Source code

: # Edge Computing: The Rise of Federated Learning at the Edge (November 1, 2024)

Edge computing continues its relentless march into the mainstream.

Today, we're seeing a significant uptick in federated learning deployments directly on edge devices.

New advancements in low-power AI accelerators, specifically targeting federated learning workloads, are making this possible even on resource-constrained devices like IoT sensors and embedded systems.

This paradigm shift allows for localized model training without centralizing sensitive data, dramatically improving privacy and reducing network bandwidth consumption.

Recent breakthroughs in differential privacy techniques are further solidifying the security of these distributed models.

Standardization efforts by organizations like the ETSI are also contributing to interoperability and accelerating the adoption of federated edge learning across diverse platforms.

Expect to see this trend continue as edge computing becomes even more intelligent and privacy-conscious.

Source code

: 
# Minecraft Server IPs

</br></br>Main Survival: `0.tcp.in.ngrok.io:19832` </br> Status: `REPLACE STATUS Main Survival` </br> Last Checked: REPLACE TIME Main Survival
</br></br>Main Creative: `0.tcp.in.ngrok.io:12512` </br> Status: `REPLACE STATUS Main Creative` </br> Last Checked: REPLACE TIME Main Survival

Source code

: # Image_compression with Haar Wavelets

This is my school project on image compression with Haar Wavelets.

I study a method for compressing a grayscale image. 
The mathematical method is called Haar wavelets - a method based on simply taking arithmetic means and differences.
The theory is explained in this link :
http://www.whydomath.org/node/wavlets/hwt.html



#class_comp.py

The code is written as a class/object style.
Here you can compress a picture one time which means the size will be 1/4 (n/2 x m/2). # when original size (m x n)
■ ■ ■ ■ ■
### [PROBLEM TO WORK ON]
The string "like" shows up in some lines of the listing. Copy each such line.

### [SOLUTION TO THIS TASK]
New advancements in low-power AI accelerators, specifically targeting federated learning workloads, are making this possible even on resource-constrained devices like IoT sensors and embedded systems.
Standardization efforts by organizations like the ETSI are also contributing to interoperability and accelerating the adoption of federated edge learning across diverse platforms.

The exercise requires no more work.